Autoencoder and U-Net for the path planning task.

Primary LanguageJupyter Notebook

Autoencoder and U-Net Based Path Planning

This is final project of a motion planning using the basic methods of machine intelligence course. The objective of this project is to generate path from point A to B using autoencoder and U-Net neaural network architecture.

Data generation

Data generation consist of two main parts. In first step, we have generated maps and points on them. The next step was to generate a path between the points.

Maps Generation

To generate maps we have written generate_maps.ipynb. Scripts genereated randomly located obstacles and two points with fixed minimal distance between them.

Path generation

To determine optimal path between two points, we have written C++ program using the Open Motion Planing library and the RRT* algorithm. After the map is generated we modified it with line_improvement.ipynb script to make the path thicker and add gradient to it.

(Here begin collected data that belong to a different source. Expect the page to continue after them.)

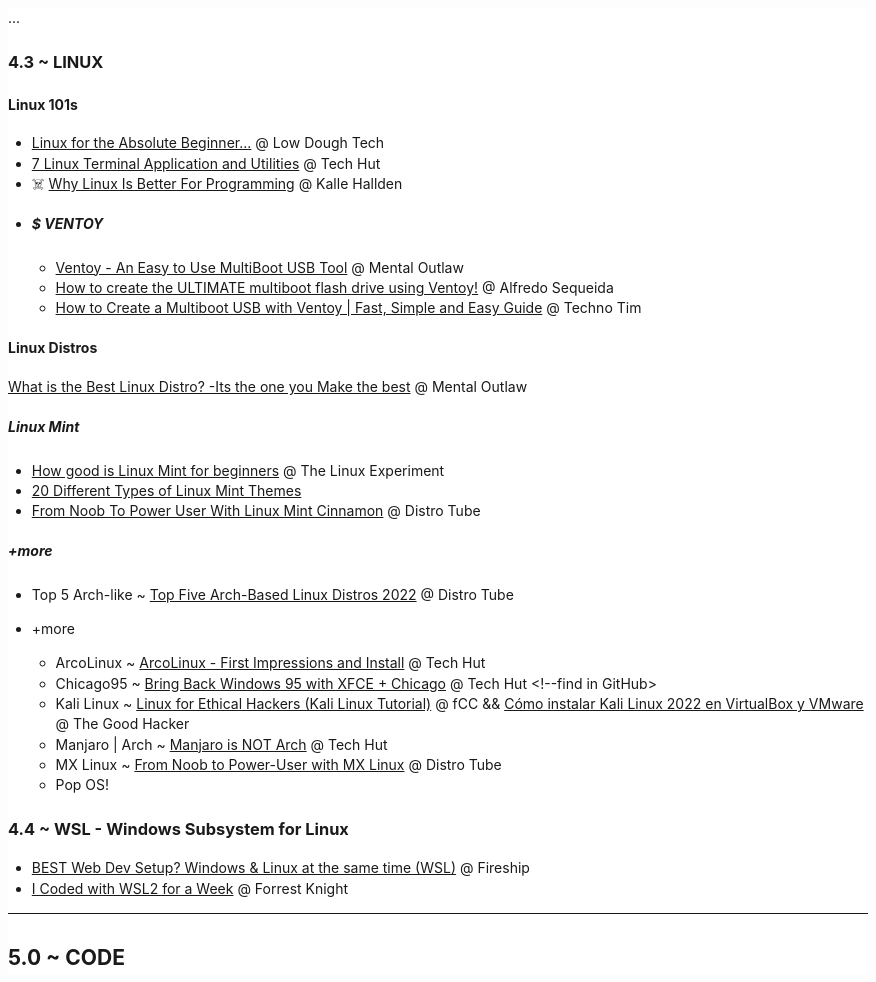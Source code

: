 ...


### 4.3 ~ LINUX

#### Linux 101s

* [Linux for the Absolute Beginner...](https://youtu.be/EN7mbRccT-8) @ Low Dough Tech
* [7 Linux Terminal Application and Utilities](https://youtu.be/ZNNqkeeOdrk) @ Tech Hut
* ☠️ [Why Linux Is Better For Programming](https://youtu.be/otDOHt_Jges) @ Kalle Hallden
* ##### $ VENTOY
    - [Ventoy - An Easy to Use MultiBoot USB Tool](https://youtu.be/K64sT0pQc-0) @ Mental Outlaw
    - [How to create the ULTIMATE multiboot flash drive using Ventoy!](https://youtu.be/7eQciSP91eI) @ Alfredo Sequeida
    - [How to Create a Multiboot USB with Ventoy | Fast, Simple and Easy Guide](https://youtu.be/z1FyoCswwAc) @ Techno Tim


#### Linux Distros
[What is the Best Linux Distro? -Its the one you Make the best](https://youtu.be/_f5uev7UTz0) @ Mental Outlaw

##### Linux Mint
- [How good is Linux Mint for beginners](https://youtu.be/pNWDnJ_kESM) @ The Linux Experiment
- [20 Different Types of Linux Mint Themes](https://youtu.be/PIrl3Eb0H44)
- [From Noob To Power User With Linux Mint Cinnamon](https://youtu.be/TKX29fJ8U2Y) @ Distro Tube


##### +more 
* Top 5 Arch-like ~ [Top Five Arch-Based Linux Distros 2022](https://youtu.be/zkmTpxVpj6Q) @ Distro Tube

* +more
    - ArcoLinux ~ [ArcoLinux - First Impressions and Install](https://youtu.be/S_dG79GhNfI) @ Tech Hut <!--install in VM-->
    - Chicago95 ~ [Bring Back Windows 95 with XFCE + Chicago](https://www.youtube.com/shorts/VcbzoOjMLHM) @ Tech Hut <!--find in GitHub>
    - Kali Linux ~ [Linux for Ethical Hackers (Kali Linux Tutorial)](https://youtu.be/lZAoFs75_cs) @ fCC && [Cómo instalar Kali Linux 2022 en VirtualBox y VMware](https://youtu.be/4lKQKxwjXbg) @ The Good Hacker
    - Manjaro | Arch ~ [Manjaro is NOT Arch](https://youtu.be/VzAw8a3Jx-k) @ Tech Hut
    - MX Linux ~ [From Noob to Power-User with MX Linux](https://youtu.be/IsnSSY2vTXQ) @ Distro Tube
    - Pop OS!


### 4.4 ~ WSL - Windows Subsystem for Linux 
- [BEST Web Dev Setup? Windows & Linux at the same time (WSL)](https://youtu.be/-atblwgc63E) @ Fireship
- [I Coded with WSL2 for a Week](https://youtu.be/LktFP0Dpl-c) @ Forrest Knight




---

## 5.0 ~ CODE
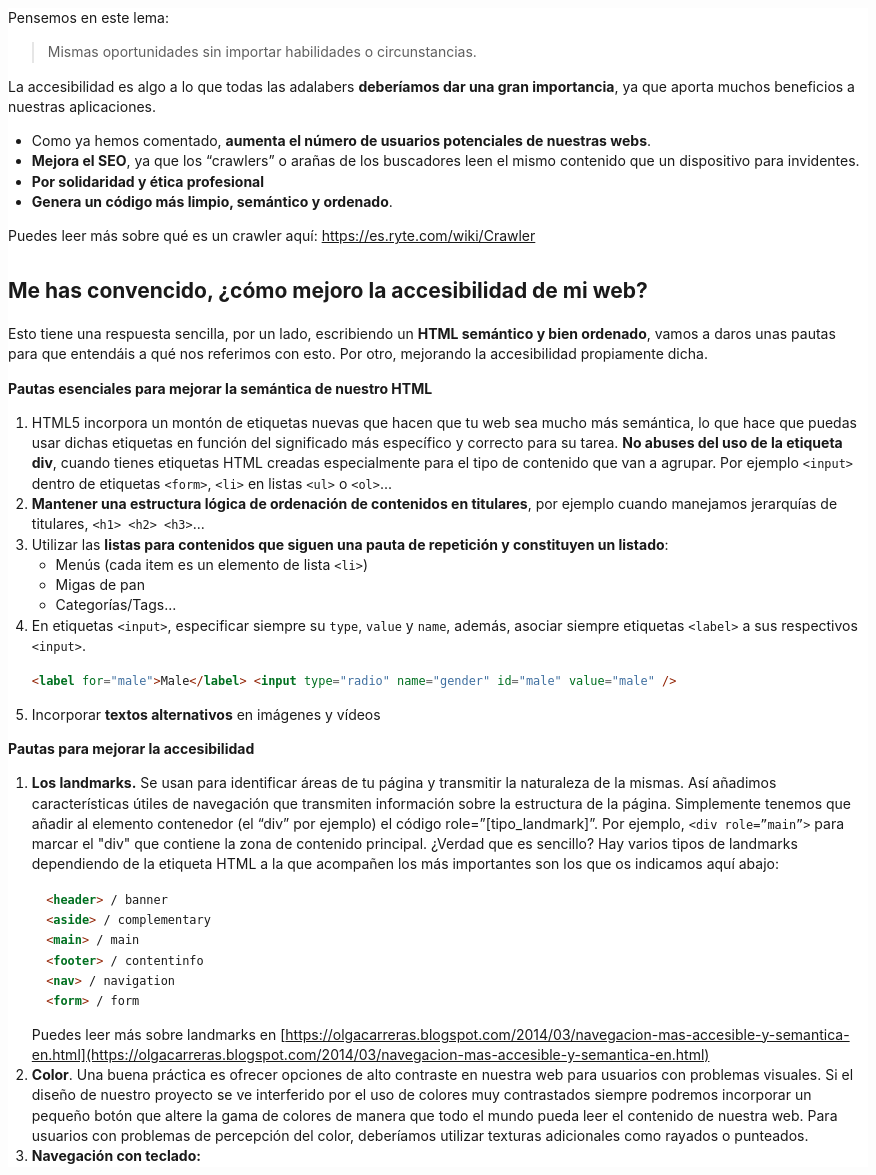 Pensemos en este lema:

> Mismas oportunidades sin importar habilidades o circunstancias.

La accesibilidad es algo a lo que todas las adalabers **deberíamos dar una gran importancia**, ya que aporta muchos beneficios a nuestras aplicaciones.

- Como ya hemos comentado, **aumenta el número de usuarios potenciales de nuestras webs**.
- **Mejora el SEO**, ya que los “crawlers” o arañas de los buscadores leen el mismo contenido que un dispositivo para invidentes.
- **Por solidaridad y ética profesional**
- **Genera un código más limpio, semántico y ordenado**.

Puedes leer más sobre qué es un crawler aquí: https://es.ryte.com/wiki/Crawler

## Me has convencido, ¿cómo mejoro la accesibilidad de mi web?

Esto tiene una respuesta sencilla, por un lado, escribiendo un **HTML semántico y bien ordenado**, vamos a daros unas pautas para que entendáis a qué nos referimos con esto. Por otro, mejorando la accesibilidad propiamente dicha.

**Pautas esenciales para mejorar la semántica de nuestro HTML**

1. HTML5 incorpora un montón de etiquetas nuevas que hacen que tu web sea mucho más semántica, lo que hace que puedas usar dichas etiquetas en función del significado más específico y correcto para su tarea. **No abuses del uso de la etiqueta div**, cuando tienes etiquetas HTML creadas especialmente para el tipo de contenido que van a agrupar. Por ejemplo `<input>` dentro de etiquetas `<form>`, `<li>` en listas `<ul>` o `<ol>`...
1. **Mantener una estructura lógica de ordenación de contenidos en titulares**, por ejemplo cuando manejamos jerarquías de titulares, `<h1> <h2> <h3>`...
1. Utilizar las **listas para contenidos que siguen una pauta de repetición y constituyen un listado**:
   - Menús (cada item es un elemento de lista `<li>`)
   - Migas de pan
   - Categorías/Tags...
1. En etiquetas `<input>`, especificar siempre su `type`, `value` y `name`, además, asociar siempre etiquetas `<label>` a sus respectivos `<input>`.
   ```html
   <label for="male">Male</label> <input type="radio" name="gender" id="male" value="male" />
   ```
1. Incorporar **textos alternativos** en imágenes y vídeos

**Pautas para mejorar la accesibilidad**

1. **Los landmarks.** Se usan para identificar áreas de tu página y transmitir la naturaleza de la mismas. Así añadimos características útiles de navegación que transmiten información sobre la estructura de la página. Simplemente tenemos que añadir al elemento contenedor (el “div” por ejemplo) el código role=”[tipo_landmark]”. Por ejemplo, `<div role=”main”>` para marcar el "div" que contiene la zona de contenido principal. ¿Verdad que es sencillo? Hay varios tipos de landmarks dependiendo de la etiqueta HTML a la que acompañen los más importantes son los que os indicamos aquí abajo:
   ```html
     <header> / banner
     <aside> / complementary
     <main> / main
     <footer> / contentinfo
     <nav> / navigation
     <form> / form
   ```
   Puedes leer más sobre landmarks en [https://olgacarreras.blogspot.com/2014/03/navegacion-mas-accesible-y-semantica-en.html](https://olgacarreras.blogspot.com/2014/03/navegacion-mas-accesible-y-semantica-en.html)
1. **Color**. Una buena práctica es ofrecer opciones de alto contraste en nuestra web para usuarios con problemas visuales. Si el diseño de nuestro proyecto se ve interferido por el uso de colores muy contrastados siempre podremos incorporar un pequeño botón que altere la gama de colores de manera que todo el mundo pueda leer el contenido de nuestra web. Para usuarios con problemas de percepción del color, deberíamos utilizar texturas adicionales como rayados o punteados.
1. **Navegación con teclado:**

After adding two images together we can easly see the result.

Machine learning methods

In this research for creating models we have used tensorflow library. Both models were learned in the same way, by passing map with points to input and the path as an expected result. For both models we have used Tversky loss.

Autoencoder

Example autoencoder result.

U-Net

Example U-Net result.

Summary

U-net thanks to it's advanced architecture provide better results than autoencoder model. For now results from U-Net neural network can be used to limit the search field of classical algorithms. In this research, models were fed with only 1000 samples. In order to obtain better results more data can be generated. Tunning hyperparameters such as filters size and Tverski loss also can provide better results.